Which leaves the voices and the puppetry. Kate’s voice is basically mine but a little higher, up off my vocal cords in a nice, easy place. I’ve always thought Lucy was a new millennium Mae West, so I basically just channel Mae for her. Placing these two voices where I do makes it easier to switch back and forth, and makes it possible to get through eight shows a week without vocal fatigue.
Learning puppetry has been hard work (just ask my right shoulder), but I have utterly fallen in love with it! I really enjoy the challenge of expressing character and emotion with my right arm.

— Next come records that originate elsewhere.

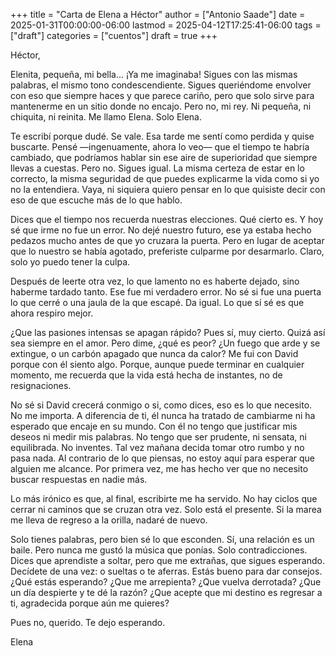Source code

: +++
title = "Carta de Elena a Héctor"
author = ["Antonio Saade"]
date = 2025-01-31T00:00:00-06:00
lastmod = 2025-04-12T17:25:41-06:00
tags = ["draft"]
categories = ["cuentos"]
draft = true
+++

Héctor,

Elenita, pequeña, mi bella… ¡Ya me imaginaba! Sigues con las mismas palabras, el mismo tono condescendiente. Sigues queriéndome envolver con eso que siempre haces y que parece cariño, pero que solo sirve para mantenerme en un sitio donde no encajo. Pero no, mi rey. Ni pequeña, ni chiquita, ni reinita. Me llamo Elena. Solo Elena.

Te escribí porque dudé. Se vale. Esa tarde me sentí como perdida y quise buscarte. Pensé —ingenuamente, ahora lo veo— que el tiempo te habría cambiado, que podríamos hablar sin ese aire de superioridad que siempre llevas a cuestas. Pero no. Sigues igual. La misma certeza de estar en lo correcto, la misma seguridad de que puedes explicarme la vida como si yo no la entendiera. Vaya, ni siquiera quiero pensar en lo que quisiste decir con eso de que escuche más de lo que hablo.

Dices que el tiempo nos recuerda nuestras elecciones. Qué cierto es. Y hoy sé que irme no fue un error. No dejé nuestro futuro, ese ya estaba hecho pedazos mucho antes de que yo cruzara la puerta. Pero en lugar de aceptar que lo nuestro se había agotado, preferiste culparme por desarmarlo. Claro, solo yo puedo tener la culpa.

Después de leerte otra vez, lo que lamento no es haberte dejado, sino haberme tardado tanto. Ese fue mi verdadero error. No sé si fue una puerta lo que cerré o una jaula de la que escapé. Da igual. Lo que sí sé es que ahora respiro mejor.

¿Que las pasiones intensas se apagan rápido? Pues sí, muy cierto. Quizá así sea siempre en el amor. Pero dime, ¿qué es peor? ¿Un fuego que arde y se extingue, o un carbón apagado que nunca da calor? Me fui con David porque con él siento algo. Porque, aunque puede terminar en cualquier momento, me recuerda que la vida está hecha de instantes, no de resignaciones.

No sé si David crecerá conmigo o si, como dices, eso es lo que necesito. No me importa. A diferencia de ti, él nunca ha tratado de cambiarme ni ha esperado que encaje en su mundo. Con él no tengo que justificar mis deseos ni medir mis palabras. No tengo que ser prudente, ni sensata, ni equilibrada. No inventes. Tal vez mañana decida tomar otro rumbo y no pasa nada. Al contrario de lo que piensas, no estoy aquí para esperar que alguien me alcance. Por primera vez, me has hecho ver que no necesito buscar respuestas en nadie más.

Lo más irónico es que, al final, escribirte me ha servido. No hay ciclos que cerrar ni caminos que se cruzan otra vez. Solo está el presente. Si la marea me lleva de regreso a la orilla, nadaré de nuevo.

Solo tienes palabras, pero bien sé lo que esconden. Sí, una relación es un baile. Pero nunca me gustó la música que ponías. Solo contradicciones. Dices que aprendiste a soltar, pero que me extrañas, que sigues esperando. Decídete de una vez: o sueltas o te aferras. Estás bueno para dar consejos. ¿Qué estás esperando? ¿Que me arrepienta? ¿Que vuelva derrotada? ¿Que un día despierte y te dé la razón? ¿Que acepte que mi destino es regresar a ti, agradecida porque aún me quieres?

Pues no, querido. Te dejo esperando.

Elena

Jen Barnhart co-puppeteers Kate and Lucy with me, so she does as much to portray them as I do. I was a little intimidated before I started to work with her, because she’s a for-real, no-joke puppeteer, but I was only nervous for a hot minute before I realized what a warm, generous, wacky chick she is. I’ve learned a lot by watching how adeptly she makes Kate and Lucy live.
The hardest part of playing both characters is not switching back and forth in the same scene. I have to make sure the puppet I’m holding is listening and reacting while I’m voicing the other one. When Kate and Lucy are fighting in the bar, and I’m voicing Lucy saying something nasty, while I’m making Kate calm herself by smoothing her hair and her clothes. It took me months to be able to do that!
It’s going to be tough when the Q closes in September. I’m really going to miss Kate Monster, and I like to think she’ll miss me too. I have no illusions about Lucy missing me. She’ll tell me to suck it up and take it like a woman, then strut off to find the next hand to shove up her backside.